Closed alexandreLamarre closed 2 years ago
After fixing the cortex query syntax and unmarshalling for the SLO Status API, there is no HTTP response/latency data to measure for the prometheus server (because cortex uses remotewrite).
Doesn't seem like a metric definition issue, so I am doing some local testing to see if I can add some configuration scrape targets for a dummy application that will export HTTP response/latency data.
I added the uuid of the SLO objects as a prometheus label to all the generated recording, metadata & alerting rules, so we can better aggregate them individually & unify the way we track IDs for SLOs.
However cortex returns 0 data for all queries made against the recording rules, so I'm gonna have to spend a day/afternoon in the debugger, debugging cortex itself. (Since the recording rules show as loaded & active in the cortex ruler & the metrics exist but the result is somehow 0???)
Looks like SLO status returning no data was a "bug" of the test environment & narrowed down my user story
Since SLO Status API seemed to be working fine in the kubernetes e2e setting, I've started working on e2e tests for SLOs
e2e Blocked by agents not being able to be bootstrapped :
error during bootstrap: auth request failed: rpc error: code = Unavailable desc = capability "metrics" cannot be installed: rpc error: code = Unavailable desc = connection error: desc = "transport: error while dialing: dial unix /tmp/plugin1214421444: connect: connection refused"[
Edit : Joe found the issue and is working on a fix.

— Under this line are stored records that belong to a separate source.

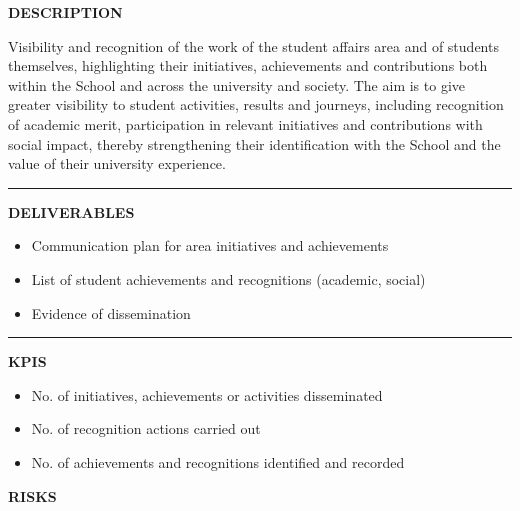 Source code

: \documentclass[11pt,a4paper]{scrreprt}
\newcommand{\fieldlabel}[1]{%
  {\footnotesize\sffamily\bfseries\color{mutedcolor}\MakeUppercase{#1}}\par\nopagebreak[4]
}
\newcommand{\fieldsep}{\vspace{3pt}\noindent\textcolor{bordercolor}{\rule{\linewidth}{0.4pt}}\vspace{3pt}\par}
\begin{document}
\begin{tcolorbox}[pabox={e360color}{A.P.4.1 \enspace\textbullet\enspace Showcasing and Recognising the Work of the Student Area and Students}]

\fieldlabel{Description}
{\small Visibility and recognition of the work of the student affairs area and of students themselves, highlighting their initiatives, achievements and contributions both within the School and across the university and society. The aim is to give greater visibility to student activities, results and journeys, including recognition of academic merit, participation in relevant initiatives and contributions with social impact, thereby strengthening their identification with the School and the value of their university experience. }\par
\fieldsep
\fieldlabel{Deliverables}
{\small \begin{itemize}[noitemsep,topsep=2pt]
\item Communication plan for area initiatives and achievements
\item List of student achievements and recognitions (academic, social)
\item Evidence of dissemination
\end{itemize}}\par
\fieldsep
\fieldlabel{KPIs}
{\small \begin{itemize}[noitemsep,topsep=2pt]
\item No. of initiatives, achievements or activities disseminated
\item No. of recognition actions carried out
\item No. of achievements and recognitions identified and recorded
\end{itemize}}\par
\end{tcolorbox}
\begin{tcolorbox}[riskbox]
{\footnotesize\sffamily\bfseries\color{red!50!black} RISKS}\par{}
\end{tcolorbox}
\end{document}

Restarting the manager pod should fix it on my cluster
Upon further debugging in the test environment, there are two possibilities :
If a cluster gets disconnected, SLO still query the cluster, because LoadRules
isn't causing an error in the SLO create API.
There are two things going wrong:
POST
api call for /api/v1/rules/{namespace} returns a 404 page not found
)Fixed application of recording rules in opni kubernetes deployments
Service discovery backend is completely busted
prometheus agent scrapers are totally busted and keep timeing out
Blocked on waitctx. testenv context, prometheus agent scraper timeout, cortex metadata api, cortex recording rule empty vector, as opposed to result from the raw recording rule query.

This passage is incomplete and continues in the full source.